Cloning-Based Context-Sensitive Pointer Alias Analysis Using Binary Decision Diagrams

Cloning-Based Context-Sensitive Pointer Alias Analysis Using Binary Decision Diagrams, John Whaley and Monica S. Lam. PLDI 2004.

This paper presents the first scalable context-sensitive, inclusion-based pointer alias analysis for Java programs. Our approach to context sensitivity is to create a clone of a method for every context of interest, and run a context-insensitive algorithm over the ex-panded call graph to get context-sensitive results. For precision, we generate a clone for every acyclic path through a program's call graph, treating methods in a strongly connected component as a single node. Normally, this formulation is hopelessly intractable as a call graph often has 10^14 acyclic paths or more. We show that these exponential relations can be computed efficiently using binary decision diagrams (BDDs). Key to the scalability of the technique is a context numbering scheme that exposes the commonalities across contexts. We applied our algorithm to the most popular applications available on Sourceforge, and found that the largest programs, with hundreds of thousands of Java bytecodes, can be analyzed in under 20 minutes.

This paper shows that pointer analysis, and many other queries and algorithms, can be described succinctly and declaratively using Datalog, a logic programming language. We have developed a system called bddbddb that automatically translates Datalog programs into highly efficient BDD implementations. We used this approach to develop a variety of context-sensitive algorithms including side effect analysis, type analysis, and escape analysis.

Binary decision diagrams are one of the coolest data structures of the last 20 years, and are also one of the basic enabling data structures underlying modern SAT solvers. Using them to implement Datalog is a really clever idea.

EDIT: I relied on memory instead of Google, and got it wrong about BDDs and SAT solving. Modern DPLL-based SAT solvers generally do not use BDDs, because when your solutions are far apart in the solution space the representing BDD would get quite large. BDDs are widely used in verification, though, and are also still one my favorite data structures. :)

Comment viewing options

Select your preferred way to display the comments and click "Save settings" to activate your changes.

neat!

I just happened to write a simple implementation of Datalog the other day to implement 0CFA. It would be fun to improve the implementation using this paper's technique.

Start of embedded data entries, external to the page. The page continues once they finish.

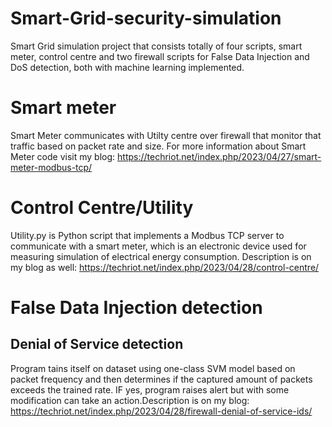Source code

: # Smart-Grid-security-simulation

Smart Grid simulation project that consists totally of four scripts, smart meter, control centre and two firewall scripts for False Data Injection and DoS detection, both with machine learning implemented.

# Smart meter 

Smart Meter communicates with Utilty centre over firewall that monitor that traffic based on packet rate and size. For more information about Smart Meter code visit my blog: https://techriot.net/index.php/2023/04/27/smart-meter-modbus-tcp/ 

# Control Centre/Utility

Utility.py is Python script that implements a Modbus TCP server to communicate with a smart meter, which is an electronic device used for measuring simulation of electrical energy consumption. Description is on my blog as well: https://techriot.net/index.php/2023/04/28/control-centre/

# False Data Injection detection

## Denial of Service detection

Program tains itself on dataset using one-class SVM model based on packet frequency and then determines if the captured amount of packets exceeds the trained rate. IF yes, program raises alert but with some modification can take an action.Description is on my blog: https://techriot.net/index.php/2023/04/28/firewall-denial-of-service-ids/
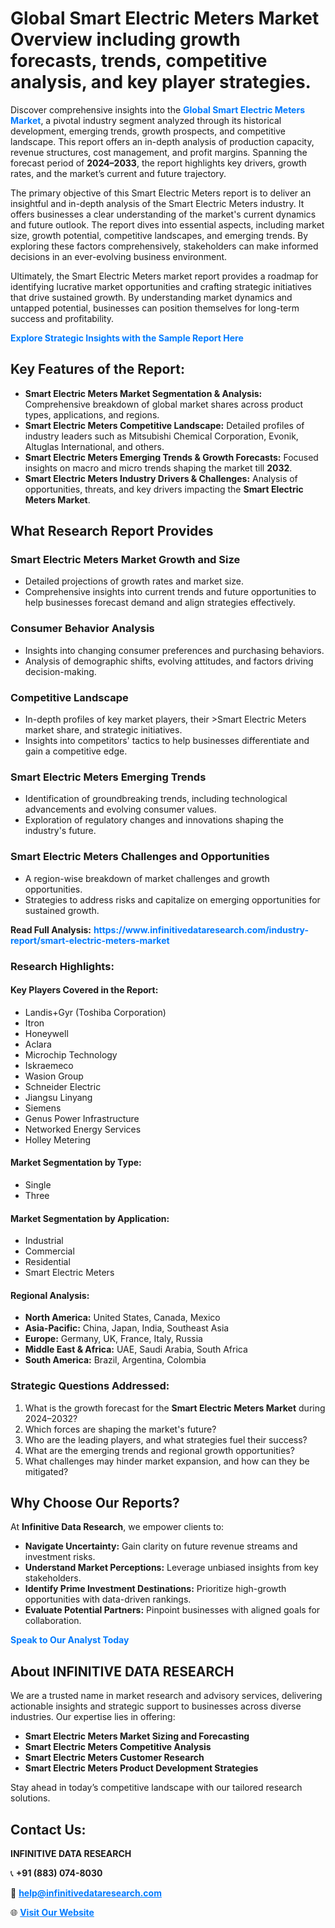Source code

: <h1>Global Smart Electric Meters Market Overview including growth forecasts, trends, competitive analysis, and key player strategies.</h1>
<p>
Discover comprehensive insights into the 
<a href="https://www.infinitivedataresearch.com/industry-report/smart-electric-meters-market" rel="dofollow" style="color: #007BFF; text-decoration: none;"><strong>Global Smart Electric Meters Market</strong></a>, a pivotal industry segment analyzed through its historical development, emerging trends, growth prospects, and competitive landscape. This report offers an in-depth analysis of production capacity, revenue structures, cost management, and profit margins. Spanning the forecast period of <strong>2024–2033</strong>, the report highlights key drivers, growth rates, and the market’s current and future trajectory.
</p>
<p>
The primary objective of this Smart Electric Meters report is to deliver an insightful and in-depth analysis of the Smart Electric Meters industry. It offers businesses a clear understanding of the market's current dynamics and future outlook. The report dives into essential aspects, including market size, growth potential, competitive landscapes, and emerging trends. By exploring these factors comprehensively, stakeholders can make informed decisions in an ever-evolving business environment.
</p>
<p>
Ultimately, the Smart Electric Meters market report provides a roadmap for identifying lucrative market opportunities and crafting strategic initiatives that drive sustained growth. By understanding market dynamics and untapped potential, businesses can position themselves for long-term success and profitability.
</p>
<p>
<a href="https://www.infinitivedataresearch.com/request-sample/reportId=111914" style="color: #007BFF; text-decoration: none;"><strong>Explore Strategic Insights with the Sample Report Here</strong></a>
</p>

<h2>Key Features of the Report:</h2>
<ul>
<li><strong>Smart Electric Meters Market Segmentation & Analysis:</strong> Comprehensive breakdown of global market shares across product types, applications, and regions.</li>
<li><strong>Smart Electric Meters Competitive Landscape:</strong> Detailed profiles of industry leaders such as Mitsubishi Chemical Corporation, Evonik, Altuglas International, and others.</li>
<li><strong>Smart Electric Meters Emerging Trends & Growth Forecasts:</strong> Focused insights on macro and micro trends shaping the market till <strong>2032</strong>.</li>
<li><strong>Smart Electric Meters Industry Drivers & Challenges:</strong> Analysis of opportunities, threats, and key drivers impacting the <strong>Smart Electric Meters Market</strong>.</li>
</ul>

<h2>What Research Report Provides</h2>
<h3>Smart Electric Meters Market Growth and Size</h3>
<ul>
<li>Detailed projections of growth rates and market size.</li>
<li>Comprehensive insights into current trends and future opportunities to help businesses forecast demand and align strategies effectively.</li>
</ul>

<h3>Consumer Behavior Analysis</h3>
<ul>
<li>Insights into changing consumer preferences and purchasing behaviors.</li>
<li>Analysis of demographic shifts, evolving attitudes, and factors driving decision-making.</li>
</ul>

<h3>Competitive Landscape</h3>
<ul>
<li>In-depth profiles of key market players, their >Smart Electric Meters market share, and strategic initiatives.</li>
<li>Insights into competitors' tactics to help businesses differentiate and gain a competitive edge.</li>
</ul>

<h3>Smart Electric Meters Emerging Trends</h3>
<ul>
<li>Identification of groundbreaking trends, including technological advancements and evolving consumer values.</li>
<li>Exploration of regulatory changes and innovations shaping the industry's future.</li>
</ul>

<h3>Smart Electric Meters Challenges and Opportunities</h3>
<ul>
<li>A region-wise breakdown of market challenges and growth opportunities.</li>
<li>Strategies to address risks and capitalize on emerging opportunities for sustained growth.</li>
</ul>
<p><strong>Read Full Analysis:</strong> <a href="https://www.infinitivedataresearch.com/industry-report/smart-electric-meters-market" rel="dofollow" style="color: #007BFF; text-decoration: none;"><strong>https://www.infinitivedataresearch.com/industry-report/smart-electric-meters-market</strong></a></p>
<h3>Research Highlights:</h3>
<h4>Key Players Covered in the Report:</h4>
<ul><li>Landis+Gyr (Toshiba Corporation)</li><li>Itron</li><li>Honeywell</li><li>Aclara</li><li>Microchip Technology</li><li>Iskraemeco</li><li>Wasion Group</li><li>Schneider Electric</li><li>Jiangsu Linyang</li><li>Siemens</li><li>Genus Power Infrastructure</li><li>Networked Energy Services</li><li>Holley Metering</li></ul>
<h4>Market Segmentation by Type:</h4>
<ul><li>Single</li><li>Three</li></ul>
<h4>Market Segmentation by Application:</h4>
<ul><li>Industrial</li><li>Commercial</li><li>Residential</li><li>Smart Electric Meters</li></ul>

<h4>Regional Analysis:</h4>
<ul>
<li><strong>North America:</strong> United States, Canada, Mexico</li>
<li><strong>Asia-Pacific:</strong> China, Japan, India, Southeast Asia</li>
<li><strong>Europe:</strong> Germany, UK, France, Italy, Russia</li>
<li><strong>Middle East & Africa:</strong> UAE, Saudi Arabia, South Africa</li>
<li><strong>South America:</strong> Brazil, Argentina, Colombia</li>
</ul>

<h3>Strategic Questions Addressed:</h3>
<ol>
<li>What is the growth forecast for the <strong>Smart Electric Meters Market</strong> during 2024–2032?</li>
<li>Which forces are shaping the market's future?</li>
<li>Who are the leading players, and what strategies fuel their success?</li>
<li>What are the emerging trends and regional growth opportunities?</li>
<li>What challenges may hinder market expansion, and how can they be mitigated?</li>
</ol>

<h2>Why Choose Our Reports?</h2>
<p>At <strong>Infinitive Data Research</strong>, we empower clients to:</p>
<ul>
<li><strong>Navigate Uncertainty:</strong> Gain clarity on future revenue streams and investment risks.</li>
<li><strong>Understand Market Perceptions:</strong> Leverage unbiased insights from key stakeholders.</li>
<li><strong>Identify Prime Investment Destinations:</strong> Prioritize high-growth opportunities with data-driven rankings.</li>
<li><strong>Evaluate Potential Partners:</strong> Pinpoint businesses with aligned goals for collaboration.</li>
</ul>
<p><a href="https://www.infinitivedataresearch.com/industry-report/smart-electric-meters-market" rel="dofollow" style="color: #007BFF; text-decoration: none;"><strong>Speak to Our Analyst Today</strong></a></p>

<h2>About INFINITIVE DATA RESEARCH</h2>
<p>We are a trusted name in market research and advisory services, delivering actionable insights and strategic support to businesses across diverse industries. Our expertise lies in offering:</p>
<ul>
<li><strong>Smart Electric Meters Market Sizing and Forecasting</strong></li>
<li><strong>Smart Electric Meters Competitive Analysis</strong></li>
<li><strong>Smart Electric Meters Customer Research</strong></li>
<li><strong>Smart Electric Meters Product Development Strategies</strong></li>
</ul>
<p>Stay ahead in today’s competitive landscape with our tailored research solutions.</p>

<h2>Contact Us:</h2>
<p><strong>INFINITIVE DATA RESEARCH</strong></p>
<p>📞 <strong>+91 (883) 074-8030</strong></p>
<p>📧 <strong><a href="mailto:help@infinitivedataresearch.com" style="color: #007BFF;">help@infinitivedataresearch.com</a></strong></p>
<p>🌐 <strong><a href="https://www.infinitivedataresearch.com" rel="dofollow" style="color: #007BFF;">Visit Our Website</a></strong></p>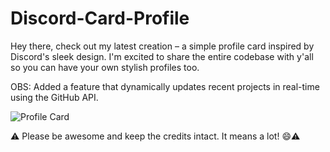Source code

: # Discord-Card-Profile
Hey there, check out my latest creation – a simple profile card inspired by Discord's sleek design. I'm excited to share the entire codebase with y'all so you can have your own stylish profiles too.

OBS: Added a feature that dynamically updates recent projects in real-time using the GitHub API.

![Profile Card](https://github.com/PixoPjl/Discord-Card-Profile/assets/131977643/ce0af7f6-0ff0-406b-bfb0-a4fcfc1ef1ba)

 ⚠️ Please be awesome and keep the credits intact. It means a lot! 😄⚠️
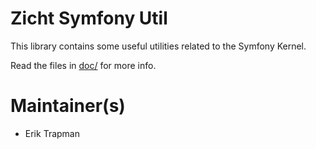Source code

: # Zicht Symfony Util

This library contains some useful utilities related to the Symfony Kernel.

Read the files in [doc/](doc/) for more info.

# Maintainer(s)
* Erik Trapman
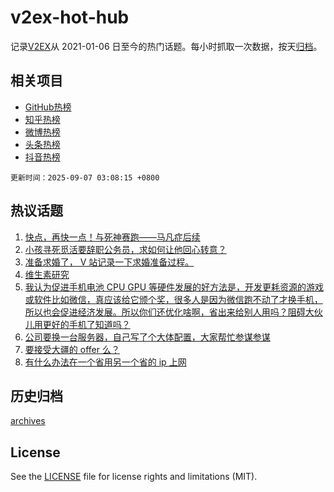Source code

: # v2ex-hot-hub

 记录[V2EX](https://www.v2ex.com/)从 2021-01-06 日至今的热门话题。每小时抓取一次数据，按天[归档](archives)。
 
 ## 相关项目

- [GitHub热榜](https://github.com/lonnyzhang423/github-hot-hub)
- [知乎热榜](https://github.com/lonnyzhang423/zhihu-hot-hub)
- [微博热榜](https://github.com/lonnyzhang423/weibo-hot-hub)
- [头条热榜](https://github.com/lonnyzhang423/toutiao-hot-hub)
- [抖音热榜](https://github.com/lonnyzhang423/douyin-hot-hub)


 `更新时间：2025-09-07 03:08:15 +0800`

## 热议话题

1. [快点，再快一点！与死神赛跑——马凡症后续](https://www.v2ex.com/t/1157444)
1. [小孩寻死觅活要辞职公务员，求如何让他回心转意？](https://www.v2ex.com/t/1157522)
1. [准备求婚了， V 站记录一下求婚准备过程。](https://www.v2ex.com/t/1157460)
1. [维生素研究](https://www.v2ex.com/t/1157425)
1. [我认为促进手机电池 CPU GPU 等硬件发展的好方法是，开发更耗资源的游戏或软件比如微信，真应该给它颁个奖，很多人是因为微信跑不动了才换手机，所以也会促进经济发展。所以你们还优化啥啊，省出来给别人用吗？阻碍大伙儿用更好的手机了知道吗？](https://www.v2ex.com/t/1157448)
1. [公司要换一台服务器，自己写了个大体配置，大家帮忙参谋参谋](https://www.v2ex.com/t/1157431)
1. [要接受大疆的 offer 么？](https://www.v2ex.com/t/1157517)
1. [有什么办法在一个省用另一个省的 ip 上网](https://www.v2ex.com/t/1157467)

## 历史归档

[archives](archives)

## License

See the [LICENSE](LICENSE) file for license rights and limitations (MIT).
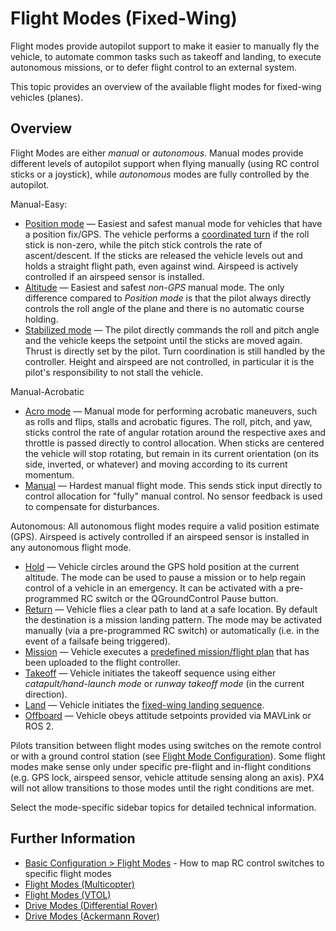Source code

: # Flight Modes (Fixed-Wing)

Flight modes provide autopilot support to make it easier to manually fly the vehicle, to automate common tasks such as takeoff and landing, to execute autonomous missions, or to defer flight control to an external system.

This topic provides an overview of the available flight modes for fixed-wing vehicles (planes).

## Overview

Flight Modes are either _manual_ or _autonomous_.
Manual modes provide different levels of autopilot support when flying manually (using RC control sticks or a joystick), while _autonomous_ modes are fully controlled by the autopilot.

Manual-Easy:

- [Position mode](../flight_modes_fw/position.md) — Easiest and safest manual mode for vehicles that have a position fix/GPS.
  The vehicle performs a [coordinated turn](https://en.wikipedia.org/wiki/Coordinated_flight) if the roll stick is non-zero, while the pitch stick controls the rate of ascent/descent.
  If the sticks are released the vehicle levels out and holds a straight flight path, even against wind.
  Airspeed is actively controlled if an airspeed sensor is installed.
- [Altitude](../flight_modes_fw/altitude.md) — Easiest and safest _non-GPS_ manual mode.
  The only difference compared to _Position mode_ is that the pilot always directly controls the roll angle of the plane and there is no automatic course holding.
- [Stabilized mode](../flight_modes_fw/stabilized.md) — The pilot directly commands the roll and pitch angle and the vehicle keeps the setpoint until the sticks are moved again.
  Thrust is directly set by the pilot.
  Turn coordination is still handled by the controller.
  Height and airspeed are not controlled, in particular it is the pilot's responsibility to not stall the vehicle.

Manual-Acrobatic

- [Acro mode](../flight_modes_fw/acro.md) — Manual mode for performing acrobatic maneuvers, such as rolls and flips, stalls and acrobatic figures.
  The roll, pitch, and yaw, sticks control the rate of angular rotation around the respective axes and throttle is passed directly to control allocation. When sticks are centered the vehicle will stop rotating, but remain in its current orientation (on its side, inverted, or whatever) and moving according to its current momentum.
- [Manual](../flight_modes_fw/manual.md) — Hardest manual flight mode.
  This sends stick input directly to control allocation for "fully" manual control.
  No sensor feedback is used to compensate for disturbances.

Autonomous:
All autonomous flight modes require a valid position estimate (GPS).
Airspeed is actively controlled if an airspeed sensor is installed in any autonomous flight mode.
- [Hold](../flight_modes_fw/hold.md) — Vehicle circles around the GPS hold position at the current altitude.
  The mode can be used to pause a mission or to help regain control of a vehicle in an emergency.
  It can be activated with a pre-programmed RC switch or the QGroundControl Pause button.
- [Return](../flight_modes_fw/return.md) — Vehicle flies a clear path to land at a safe location.
  By default the destination is a mission landing pattern.
  The mode may be activated manually (via a pre-programmed RC switch) or automatically (i.e. in the event of a failsafe being triggered).
- [Mission](../flight_modes_fw/mission.md) — Vehicle executes a [predefined mission/flight plan](../flying/missions.md) that has been uploaded to the flight controller.
- [Takeoff](../flight_modes_fw/takeoff.md) — Vehicle initiates the takeoff sequence using either _catapult/hand-launch mode_ or _runway takeoff mode_ (in the current direction).
- [Land](../flight_modes_fw/land.md) — Vehicle initiates the [fixed-wing landing sequence](../flight_modes_fw/mission.md#mission-landing).
- [Offboard](../flight_modes_fw/offboard.md) — Vehicle obeys attitude setpoints provided via MAVLink or ROS 2.

Pilots transition between flight modes using switches on the remote control or with a ground control station (see [Flight Mode Configuration](../config/flight_mode.md)).
Some flight modes make sense only under specific pre-flight and in-flight conditions (e.g. GPS lock, airspeed sensor, vehicle attitude sensing along an axis).
PX4 will not allow transitions to those modes until the right conditions are met.

Select the mode-specific sidebar topics for detailed technical information.

## Further Information

- [Basic Configuration > Flight Modes](../config/flight_mode.md) - How to map RC control switches to specific flight modes
- [Flight Modes (Multicopter)](../flight_modes_mc/index.md)
- [Flight Modes (VTOL)](../flight_modes_vtol/index.md)
- [Drive Modes (Differential Rover)](../flight_modes_rover/differential.md)
- [Drive Modes (Ackermann Rover)](../flight_modes_rover/ackermann.md)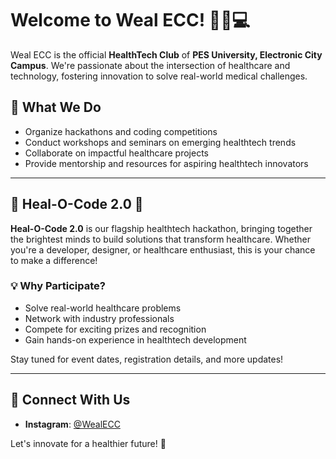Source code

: # Welcome to **Weal ECC**! 👩‍⚕️💻

Weal ECC is the official **HealthTech Club** of **PES University, Electronic City Campus**. We're passionate about the intersection of healthcare and technology, fostering innovation to solve real-world medical challenges.

## 🚀 **What We Do**
- Organize hackathons and coding competitions
- Conduct workshops and seminars on emerging healthtech trends
- Collaborate on impactful healthcare projects
- Provide mentorship and resources for aspiring healthtech innovators

---

## 🌟 **Heal-O-Code 2.0** 🌿

**Heal-O-Code 2.0** is our flagship healthtech hackathon, bringing together the brightest minds to build solutions that transform healthcare. Whether you're a developer, designer, or healthcare enthusiast, this is your chance to make a difference!

### 💡 **Why Participate?**
- Solve real-world healthcare problems
- Network with industry professionals
- Compete for exciting prizes and recognition
- Gain hands-on experience in healthtech development

Stay tuned for event dates, registration details, and more updates!

---

## 📲 **Connect With Us**
- **Instagram**: [@WealECC](https://www.instagram.com/weal_ecc/)

Let's innovate for a healthier future! 💙

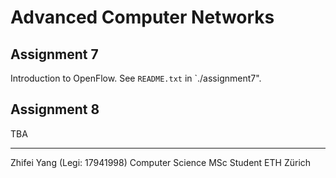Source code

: # Advanced Computer Networks

## Assignment 7

Introduction to OpenFlow. See `README.txt` in `./assignment7".


## Assignment 8

TBA


---
Zhifei Yang (Legi: 17941998)
Computer Science MSc Student
ETH Zürich
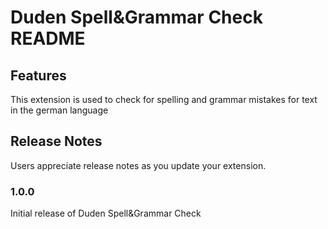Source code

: # Duden Spell&Grammar Check README

## Features

This extension is used to check for spelling and grammar mistakes for text in the german language


## Release Notes

Users appreciate release notes as you update your extension.

### 1.0.0

Initial release of Duden Spell&Grammar Check

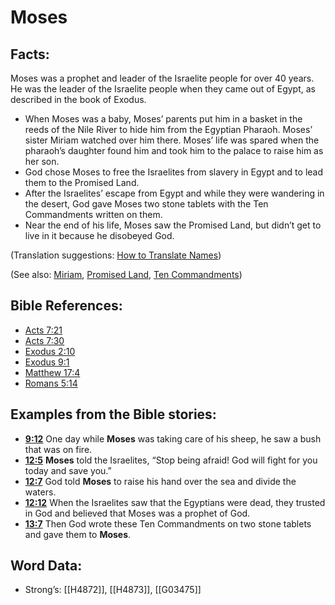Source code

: # Moses

## Facts:

Moses was a prophet and leader of the Israelite people for over 40 years. He was the leader of the Israelite people when they came out of Egypt, as described in the book of Exodus.

* When Moses was a baby, Moses’ parents put him in a basket in the reeds of the Nile River to hide him from the Egyptian Pharaoh. Moses’ sister Miriam watched over him there. Moses’ life was spared when the pharaoh’s daughter found him and took him to the palace to raise him as her son.
* God chose Moses to free the Israelites from slavery in Egypt and to lead them to the Promised Land.
* After the Israelites’ escape from Egypt and while they were wandering in the desert, God gave Moses two stone tablets with the Ten Commandments written on them.
* Near the end of his life, Moses saw the Promised Land, but didn’t get to live in it because he disobeyed God.

(Translation suggestions: [How to Translate Names](../../translate/translate-names))

(See also: [Miriam](../names/miriam.md), [Promised Land](../kt/promisedland.md), [Ten Commandments](../other/tencommandments.md))

## Bible References:

* [Acts 7:21](rc://en/tn/help/act/07/21)
* [Acts 7:30](rc://en/tn/help/act/07/30)
* [Exodus 2:10](rc://en/tn/help/exo/02/10)
* [Exodus 9:1](rc://en/tn/help/exo/09/01)
* [Matthew 17:4](rc://en/tn/help/mat/17/04)
* [Romans 5:14](rc://en/tn/help/rom/05/14)

## Examples from the Bible stories:

* __[9:12](rc://en/tn/help/obs/09/12)__ One day while __Moses__ was taking care of his sheep, he saw a bush that was on fire.
* __[12:5](rc://en/tn/help/obs/12/05)__ __Moses__ told the Israelites, “Stop being afraid! God will fight for you today and save you.”
* __[12:7](rc://en/tn/help/obs/12/07)__ God told __Moses__ to raise his hand over the sea and divide the waters.
* __[12:12](rc://en/tn/help/obs/12/12)__ When the Israelites saw that the Egyptians were dead, they trusted in God and believed that Moses was a prophet of God.
* __[13:7](rc://en/tn/help/obs/13/07)__ Then God wrote these Ten Commandments on two stone tablets and gave them to __Moses__.

## Word Data:

* Strong’s: [[H4872]], [[H4873]], [[G03475]]
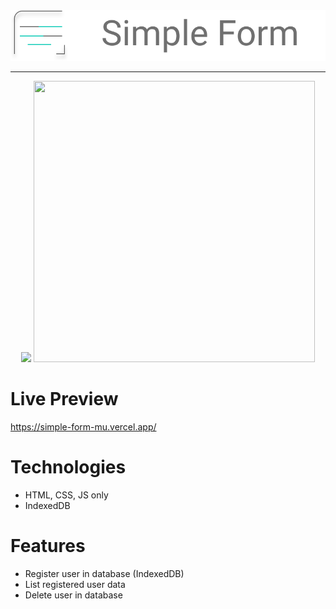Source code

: <div align="center" >
<img src="./src/assets/logo.svg"/>
</div>
<hr/>
<div align="center">
<img src="https://user-images.githubusercontent.com/59265044/128642673-a053743e-2753-4eac-b767-bd84b209ffd6.png" width="450px"/>
<img src="https://user-images.githubusercontent.com/59265044/128642678-03602c3d-2930-4d9e-a70a-9ff8b6ffc971.png" width="450px" height="450px" />
</div>

# Live Preview

https://simple-form-mu.vercel.app/

# Technologies

- HTML, CSS, JS only
- IndexedDB

# Features

 - Register user in database (IndexedDB)
 - List registered user data
 - Delete user in database
 
 
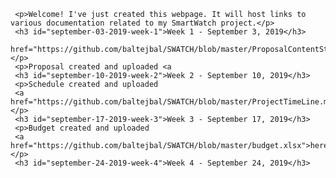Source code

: <html>
  <head></head>
  <body>
     
     <p>Welcome! I've just created this webpage. It will host links to various documentation related to my SmartWatch project.</p>
     <h3 id="september-03-2019-week-1">Week 1 - September 3, 2019</h3>
     href="https://github.com/baltejbal/SWATCH/blob/master/ProposalContentStudentNameRev03.xlsx">here</a>.</p>
     <p>Proposal created and uploaded <a 
     <h3 id="september-10-2019-week-2">Week 2 - September 10, 2019</h3>                                    
     <p>Schedule created and uploaded 
     <a href="https://github.com/baltejbal/SWATCH/blob/master/ProjectTimeLine.mpp">here</a>.</p>              
     <h3 id="september-17-2019-week-3">Week 3 - September 17, 2019</h3>                    
     <p>Budget created and uploaded 
     <a href="https://github.com/baltejbal/SWATCH/blob/master/budget.xlsx">here</a>.</p>                        
     <h3 id="september-24-2019-week-4">Week 4 - September 24, 2019</h3>



</body>
</html>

I did a little class project

I did a little class project using Datalog to implement a few compiler analysis; the report is here.
Partial-redundacy elimination fits on a page. :)

Teaser: can you write rules like

f x :- (forall y. g x y -> f y)

in Datalog?

Answer: Surprisingly (at least to me when I realized it), yes you sometimes can!

Thanks.

Thanks for the reference.

For those who are interested in playing around with this, check out bddbddb, an open-source BDD-based Datalog solver.

BTW, the 1014 paths is actually 1014. Makes the problem a whole lot more interesting ;-).

Paddle

For those who are interested: Paddle is another system that supports points-to analysis via BDDs.